Combination of thalidomide and Clostridium butyricum relieves chemotherapy-induced nausea and vomiting via gut microbiota and vagus nerve activity modulation

Xuanqi Zhao  1   2 Heng Wu  2 Ruizhe Zhu  2 Gaishuang Shang  3 Jing Wei  2 Haitao Shang  1 Puyuan Tian  1 Tingtao Chen  1   2 Hong Wei  1
Affiliations

Combination of thalidomide and Clostridium butyricum relieves chemotherapy-induced nausea and vomiting via gut microbiota and vagus nerve activity modulation

Xuanqi Zhao et al. Front Immunol. .

Abstract

Nausea and vomiting (CINV) are distressful and widespread side effects of chemotherapy, and additional efficient regimens to alleviate CINV are urgently needed. In the present study, colorectal cancer (CRC) mice model induced by Azoxymethane (AOM)/Dextran Sodium Sulfate (DSS) was employed to evaluate the cancer suppression and CINV amelioration effect of the combination of thalidomide (THD) and Clostridium butyricum.

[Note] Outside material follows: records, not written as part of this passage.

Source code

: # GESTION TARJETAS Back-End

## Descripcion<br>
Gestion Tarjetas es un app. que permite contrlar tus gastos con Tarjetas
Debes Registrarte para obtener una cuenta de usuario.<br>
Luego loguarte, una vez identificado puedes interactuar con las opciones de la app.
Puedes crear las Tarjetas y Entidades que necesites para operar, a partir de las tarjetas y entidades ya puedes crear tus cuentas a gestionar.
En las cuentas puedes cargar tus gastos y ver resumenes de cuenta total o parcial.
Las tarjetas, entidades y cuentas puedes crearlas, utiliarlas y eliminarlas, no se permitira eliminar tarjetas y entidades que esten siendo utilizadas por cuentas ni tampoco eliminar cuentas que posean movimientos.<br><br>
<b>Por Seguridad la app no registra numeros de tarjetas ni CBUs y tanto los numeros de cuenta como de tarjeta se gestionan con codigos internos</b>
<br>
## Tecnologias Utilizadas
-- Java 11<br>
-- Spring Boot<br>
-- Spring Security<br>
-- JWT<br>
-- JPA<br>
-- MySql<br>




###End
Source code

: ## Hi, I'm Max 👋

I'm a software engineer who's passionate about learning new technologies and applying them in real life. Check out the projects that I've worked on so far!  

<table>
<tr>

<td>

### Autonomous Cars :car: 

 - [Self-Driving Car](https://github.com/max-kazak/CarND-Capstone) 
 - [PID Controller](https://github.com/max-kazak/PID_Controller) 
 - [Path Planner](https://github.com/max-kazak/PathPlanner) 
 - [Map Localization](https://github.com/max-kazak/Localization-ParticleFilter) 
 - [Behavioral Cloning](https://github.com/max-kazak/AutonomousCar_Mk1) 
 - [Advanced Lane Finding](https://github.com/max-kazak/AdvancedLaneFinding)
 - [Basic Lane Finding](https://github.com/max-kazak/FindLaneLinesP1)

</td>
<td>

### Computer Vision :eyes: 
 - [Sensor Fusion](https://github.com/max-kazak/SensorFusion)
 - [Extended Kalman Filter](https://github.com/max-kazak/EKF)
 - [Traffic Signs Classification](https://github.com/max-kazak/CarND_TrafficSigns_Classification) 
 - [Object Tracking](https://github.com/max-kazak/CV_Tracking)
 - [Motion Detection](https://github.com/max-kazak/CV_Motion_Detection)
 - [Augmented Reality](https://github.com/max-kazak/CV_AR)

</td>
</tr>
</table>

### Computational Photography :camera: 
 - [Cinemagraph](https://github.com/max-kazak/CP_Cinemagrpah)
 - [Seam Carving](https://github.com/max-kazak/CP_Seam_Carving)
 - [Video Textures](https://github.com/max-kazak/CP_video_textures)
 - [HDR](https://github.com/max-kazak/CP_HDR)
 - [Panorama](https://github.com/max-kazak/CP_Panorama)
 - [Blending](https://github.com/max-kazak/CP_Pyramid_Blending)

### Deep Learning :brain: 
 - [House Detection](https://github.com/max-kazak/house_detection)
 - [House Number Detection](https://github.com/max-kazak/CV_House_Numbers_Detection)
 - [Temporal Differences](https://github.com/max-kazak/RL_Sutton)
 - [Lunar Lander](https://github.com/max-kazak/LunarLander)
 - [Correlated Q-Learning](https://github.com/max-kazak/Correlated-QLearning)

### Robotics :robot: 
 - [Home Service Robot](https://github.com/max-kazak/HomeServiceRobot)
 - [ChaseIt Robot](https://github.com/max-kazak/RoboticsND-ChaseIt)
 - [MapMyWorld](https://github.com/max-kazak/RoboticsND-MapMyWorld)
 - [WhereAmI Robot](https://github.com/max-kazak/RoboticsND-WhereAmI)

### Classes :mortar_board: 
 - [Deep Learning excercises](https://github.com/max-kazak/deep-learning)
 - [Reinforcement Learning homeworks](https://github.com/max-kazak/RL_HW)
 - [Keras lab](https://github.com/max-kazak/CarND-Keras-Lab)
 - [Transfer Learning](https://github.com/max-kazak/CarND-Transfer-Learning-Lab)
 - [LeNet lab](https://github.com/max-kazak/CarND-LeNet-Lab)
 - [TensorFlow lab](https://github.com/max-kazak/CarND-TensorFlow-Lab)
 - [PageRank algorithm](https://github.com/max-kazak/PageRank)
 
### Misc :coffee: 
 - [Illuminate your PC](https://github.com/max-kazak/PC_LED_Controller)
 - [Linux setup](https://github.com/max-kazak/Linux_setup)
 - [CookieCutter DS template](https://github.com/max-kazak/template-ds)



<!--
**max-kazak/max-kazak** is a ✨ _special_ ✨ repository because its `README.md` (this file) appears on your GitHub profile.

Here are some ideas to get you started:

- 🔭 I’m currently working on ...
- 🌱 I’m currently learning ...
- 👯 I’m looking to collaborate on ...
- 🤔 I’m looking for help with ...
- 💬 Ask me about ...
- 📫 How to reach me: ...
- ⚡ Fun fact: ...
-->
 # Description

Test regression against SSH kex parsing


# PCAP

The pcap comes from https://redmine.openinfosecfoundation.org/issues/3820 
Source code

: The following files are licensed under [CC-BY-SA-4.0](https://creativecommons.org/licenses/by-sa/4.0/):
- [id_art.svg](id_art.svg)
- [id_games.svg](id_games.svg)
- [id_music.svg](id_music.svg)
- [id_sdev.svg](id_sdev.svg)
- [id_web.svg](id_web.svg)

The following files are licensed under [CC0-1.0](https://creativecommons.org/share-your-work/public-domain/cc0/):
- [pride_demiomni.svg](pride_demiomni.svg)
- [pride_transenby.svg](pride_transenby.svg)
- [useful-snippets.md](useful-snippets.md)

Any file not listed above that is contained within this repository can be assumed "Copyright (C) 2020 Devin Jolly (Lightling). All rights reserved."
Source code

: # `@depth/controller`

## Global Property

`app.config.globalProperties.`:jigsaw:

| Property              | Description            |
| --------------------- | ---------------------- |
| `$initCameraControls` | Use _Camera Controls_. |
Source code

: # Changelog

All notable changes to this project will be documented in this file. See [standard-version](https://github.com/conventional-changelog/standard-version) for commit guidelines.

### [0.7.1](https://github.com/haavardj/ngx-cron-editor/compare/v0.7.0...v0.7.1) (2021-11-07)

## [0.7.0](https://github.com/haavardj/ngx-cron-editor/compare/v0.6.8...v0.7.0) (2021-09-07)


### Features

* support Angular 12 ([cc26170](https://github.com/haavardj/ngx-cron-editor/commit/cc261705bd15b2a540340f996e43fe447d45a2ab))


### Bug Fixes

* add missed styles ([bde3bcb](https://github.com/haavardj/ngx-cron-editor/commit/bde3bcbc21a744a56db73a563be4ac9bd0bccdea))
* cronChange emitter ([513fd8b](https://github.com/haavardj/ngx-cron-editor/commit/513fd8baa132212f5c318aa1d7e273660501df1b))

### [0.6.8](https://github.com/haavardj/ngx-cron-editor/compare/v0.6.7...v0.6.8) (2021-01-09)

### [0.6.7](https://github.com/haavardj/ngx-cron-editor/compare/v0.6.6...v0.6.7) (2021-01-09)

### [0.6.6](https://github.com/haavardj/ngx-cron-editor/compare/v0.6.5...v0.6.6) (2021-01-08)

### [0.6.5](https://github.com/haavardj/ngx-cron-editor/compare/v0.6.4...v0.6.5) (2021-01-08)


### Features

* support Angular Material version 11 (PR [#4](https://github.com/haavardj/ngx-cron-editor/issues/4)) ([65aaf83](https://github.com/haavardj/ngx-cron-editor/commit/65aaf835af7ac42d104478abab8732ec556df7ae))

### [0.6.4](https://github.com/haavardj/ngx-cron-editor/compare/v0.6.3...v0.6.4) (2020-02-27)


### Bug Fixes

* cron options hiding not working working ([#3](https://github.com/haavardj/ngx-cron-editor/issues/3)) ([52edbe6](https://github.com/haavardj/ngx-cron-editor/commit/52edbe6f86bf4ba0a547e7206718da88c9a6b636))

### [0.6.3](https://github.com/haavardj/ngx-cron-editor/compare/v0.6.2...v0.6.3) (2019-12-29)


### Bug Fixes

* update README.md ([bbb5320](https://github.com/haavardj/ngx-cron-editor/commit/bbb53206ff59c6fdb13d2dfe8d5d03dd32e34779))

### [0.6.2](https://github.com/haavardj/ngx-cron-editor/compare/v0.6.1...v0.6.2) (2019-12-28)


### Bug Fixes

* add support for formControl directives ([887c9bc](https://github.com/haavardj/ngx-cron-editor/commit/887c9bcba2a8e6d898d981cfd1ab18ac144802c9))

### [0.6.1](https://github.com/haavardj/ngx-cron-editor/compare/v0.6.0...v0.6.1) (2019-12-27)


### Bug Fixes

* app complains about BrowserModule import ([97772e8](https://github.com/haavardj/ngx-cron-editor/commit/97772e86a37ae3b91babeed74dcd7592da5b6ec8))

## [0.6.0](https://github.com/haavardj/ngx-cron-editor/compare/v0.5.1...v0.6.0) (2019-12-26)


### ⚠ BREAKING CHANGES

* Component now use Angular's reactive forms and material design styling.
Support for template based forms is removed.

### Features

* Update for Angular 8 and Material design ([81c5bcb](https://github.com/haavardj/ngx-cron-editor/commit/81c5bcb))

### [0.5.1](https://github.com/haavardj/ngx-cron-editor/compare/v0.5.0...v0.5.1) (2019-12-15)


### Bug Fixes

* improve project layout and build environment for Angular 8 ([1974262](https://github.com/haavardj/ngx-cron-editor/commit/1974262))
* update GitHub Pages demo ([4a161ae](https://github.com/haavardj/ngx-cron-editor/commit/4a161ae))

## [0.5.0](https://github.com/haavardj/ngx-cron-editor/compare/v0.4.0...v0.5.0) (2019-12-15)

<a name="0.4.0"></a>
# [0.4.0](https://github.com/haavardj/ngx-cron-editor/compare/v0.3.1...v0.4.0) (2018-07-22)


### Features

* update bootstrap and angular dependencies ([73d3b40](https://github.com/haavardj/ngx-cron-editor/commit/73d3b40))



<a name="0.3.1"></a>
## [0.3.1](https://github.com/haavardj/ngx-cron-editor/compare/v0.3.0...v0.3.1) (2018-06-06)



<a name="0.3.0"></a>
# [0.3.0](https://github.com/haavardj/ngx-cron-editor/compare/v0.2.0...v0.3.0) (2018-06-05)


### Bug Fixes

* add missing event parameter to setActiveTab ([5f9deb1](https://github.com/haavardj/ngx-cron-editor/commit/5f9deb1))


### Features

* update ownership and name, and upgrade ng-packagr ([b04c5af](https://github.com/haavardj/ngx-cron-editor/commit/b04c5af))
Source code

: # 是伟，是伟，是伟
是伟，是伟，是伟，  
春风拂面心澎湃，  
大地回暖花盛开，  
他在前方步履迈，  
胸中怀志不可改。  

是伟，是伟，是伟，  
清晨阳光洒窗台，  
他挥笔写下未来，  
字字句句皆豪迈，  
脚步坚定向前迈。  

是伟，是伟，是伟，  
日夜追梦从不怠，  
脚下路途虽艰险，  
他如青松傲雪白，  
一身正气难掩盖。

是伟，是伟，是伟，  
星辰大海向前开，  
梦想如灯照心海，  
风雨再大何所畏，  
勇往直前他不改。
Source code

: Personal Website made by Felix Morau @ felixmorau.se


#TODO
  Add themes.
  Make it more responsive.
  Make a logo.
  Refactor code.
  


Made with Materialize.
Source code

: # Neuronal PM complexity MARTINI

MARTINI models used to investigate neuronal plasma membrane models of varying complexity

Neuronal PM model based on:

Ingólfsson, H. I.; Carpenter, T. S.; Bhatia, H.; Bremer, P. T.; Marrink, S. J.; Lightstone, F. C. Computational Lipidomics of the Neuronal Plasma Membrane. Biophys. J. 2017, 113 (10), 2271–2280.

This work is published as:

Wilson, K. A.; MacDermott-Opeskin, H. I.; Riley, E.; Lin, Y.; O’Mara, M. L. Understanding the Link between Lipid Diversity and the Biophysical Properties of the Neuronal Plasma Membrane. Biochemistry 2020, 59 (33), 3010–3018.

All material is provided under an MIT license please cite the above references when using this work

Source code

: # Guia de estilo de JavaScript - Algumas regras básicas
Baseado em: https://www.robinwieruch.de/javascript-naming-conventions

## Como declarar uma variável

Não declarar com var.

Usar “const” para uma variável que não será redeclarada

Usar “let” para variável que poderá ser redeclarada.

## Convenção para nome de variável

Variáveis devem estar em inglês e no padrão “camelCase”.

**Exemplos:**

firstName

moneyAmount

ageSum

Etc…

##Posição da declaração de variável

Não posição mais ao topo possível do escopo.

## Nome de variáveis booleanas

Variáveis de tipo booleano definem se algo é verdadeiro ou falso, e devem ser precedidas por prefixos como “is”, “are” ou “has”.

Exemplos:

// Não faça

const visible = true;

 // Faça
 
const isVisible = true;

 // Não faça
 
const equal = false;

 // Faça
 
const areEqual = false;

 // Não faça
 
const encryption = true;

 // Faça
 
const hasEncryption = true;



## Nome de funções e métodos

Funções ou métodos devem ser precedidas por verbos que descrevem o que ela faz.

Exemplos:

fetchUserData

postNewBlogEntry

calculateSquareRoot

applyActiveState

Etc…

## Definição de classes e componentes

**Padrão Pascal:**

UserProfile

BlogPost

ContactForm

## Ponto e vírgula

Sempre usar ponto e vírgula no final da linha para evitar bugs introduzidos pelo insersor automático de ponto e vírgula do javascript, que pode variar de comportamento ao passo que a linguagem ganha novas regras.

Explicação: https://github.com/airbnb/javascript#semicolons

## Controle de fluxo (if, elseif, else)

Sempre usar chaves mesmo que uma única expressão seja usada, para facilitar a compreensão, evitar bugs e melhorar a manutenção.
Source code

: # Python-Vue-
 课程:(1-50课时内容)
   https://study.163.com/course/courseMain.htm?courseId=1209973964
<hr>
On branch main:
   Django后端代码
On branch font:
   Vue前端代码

Our results suggested that the combination of THD and C. butyricum abundantly enhanced the anticancer effect of cisplatin via activating the caspase-3 apoptosis pathway, and also ameliorated CINV via inhibiting the neurotransmitter (e.g., 5-HT and tachykinin 1) and its receptor (e.g., 5-HT3R and NK-1R) in brain and colon. Additionally, the combination of THD and C. butyricum reversed the gut dysbacteriosis in CRC mice by increasing the abundance of Clostridium, Lactobacillus, Bifidobacterium, and Ruminococcus at the genus level, and also led to increased expression of occludin and Trek1 in the colon, while decreased expression of TLR4, MyD88, NF-κB, and HDAC1, as well as the mRNA level of IL-6, IL-1β, and TNF-α. In all, these results suggest that the combination of THD and C. butyricum had good efficacy in enhancing cancer treatments and ameliorating CINV, which thus provides a more effective strategy for the treatment of CRC.

Keywords: CINV; Clostridium butyricum; gut- brain axis; intestinal microecology; thalidomide.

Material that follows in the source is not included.